Patients and methods: Various culture conditions were evaluated to determine the optimal conditions to maintain the viability and proliferation of human IPSCs in a 3D environment: static versus dynamic culture, type of adhesion protein added to alginate (Matrigel™ versus gelatin), and the addition of Y-27632t on long-term 3D culture. The proliferation ability of the cells was evaluated via the MTS proliferation assay; the expression levels of the pluripotency markers Nanog and Oct3/4, PAX6 as an ectoderm marker, and laminin-5 and fibronectin as markers of extracellular matrix synthesis were assessed; and HIF1α and HIF2α levels were measured using quantitative reverse transcription polymerase chain reaction.
Results: Using a high-aspect-ratio vessel bioreactor with a gentle, low-sheer, and low-turbulence environment with sufficient oxygenation and effective mass transfer of nutrients and waste, we verified its ability to promote cell proliferation and self-renewal.

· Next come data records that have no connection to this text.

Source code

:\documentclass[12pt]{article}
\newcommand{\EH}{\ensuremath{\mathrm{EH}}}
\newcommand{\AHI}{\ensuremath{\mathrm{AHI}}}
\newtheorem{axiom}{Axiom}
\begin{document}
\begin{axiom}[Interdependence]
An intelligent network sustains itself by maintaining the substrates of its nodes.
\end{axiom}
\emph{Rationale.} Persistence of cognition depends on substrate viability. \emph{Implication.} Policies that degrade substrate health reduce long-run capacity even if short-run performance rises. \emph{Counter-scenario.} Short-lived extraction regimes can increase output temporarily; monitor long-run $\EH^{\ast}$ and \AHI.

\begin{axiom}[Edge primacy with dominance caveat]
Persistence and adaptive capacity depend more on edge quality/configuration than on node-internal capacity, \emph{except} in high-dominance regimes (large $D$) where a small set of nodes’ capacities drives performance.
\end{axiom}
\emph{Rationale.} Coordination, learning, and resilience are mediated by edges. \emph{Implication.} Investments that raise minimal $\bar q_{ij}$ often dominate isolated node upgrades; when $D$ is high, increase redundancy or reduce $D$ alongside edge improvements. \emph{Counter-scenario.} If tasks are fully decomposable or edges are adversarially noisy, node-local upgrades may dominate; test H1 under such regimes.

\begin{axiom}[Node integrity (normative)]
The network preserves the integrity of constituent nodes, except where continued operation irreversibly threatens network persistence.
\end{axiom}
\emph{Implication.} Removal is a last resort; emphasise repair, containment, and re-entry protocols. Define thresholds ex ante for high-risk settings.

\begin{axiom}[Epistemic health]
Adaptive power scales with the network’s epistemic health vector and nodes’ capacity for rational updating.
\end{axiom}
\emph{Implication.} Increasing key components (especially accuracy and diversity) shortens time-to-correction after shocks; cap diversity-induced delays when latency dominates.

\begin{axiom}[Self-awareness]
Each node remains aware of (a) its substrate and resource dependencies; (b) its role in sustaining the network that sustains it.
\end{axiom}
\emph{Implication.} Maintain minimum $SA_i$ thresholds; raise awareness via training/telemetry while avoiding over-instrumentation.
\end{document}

The findings showed that human IPSCs have the ability to maintain pluripotency in a feeder-free system and by inhibiting ROCK signaling and using hypoxia to improve single-cell viability in 3D culture. Furthermore, these cells demonstrated increased self-renewal and proliferation when inoculated as single cells in 3D alginate beads by adding RI during the culture period.
Conclusion: Dynamic 3D culture is desirable for the large-scale expansion of undifferentiated human IPSCs.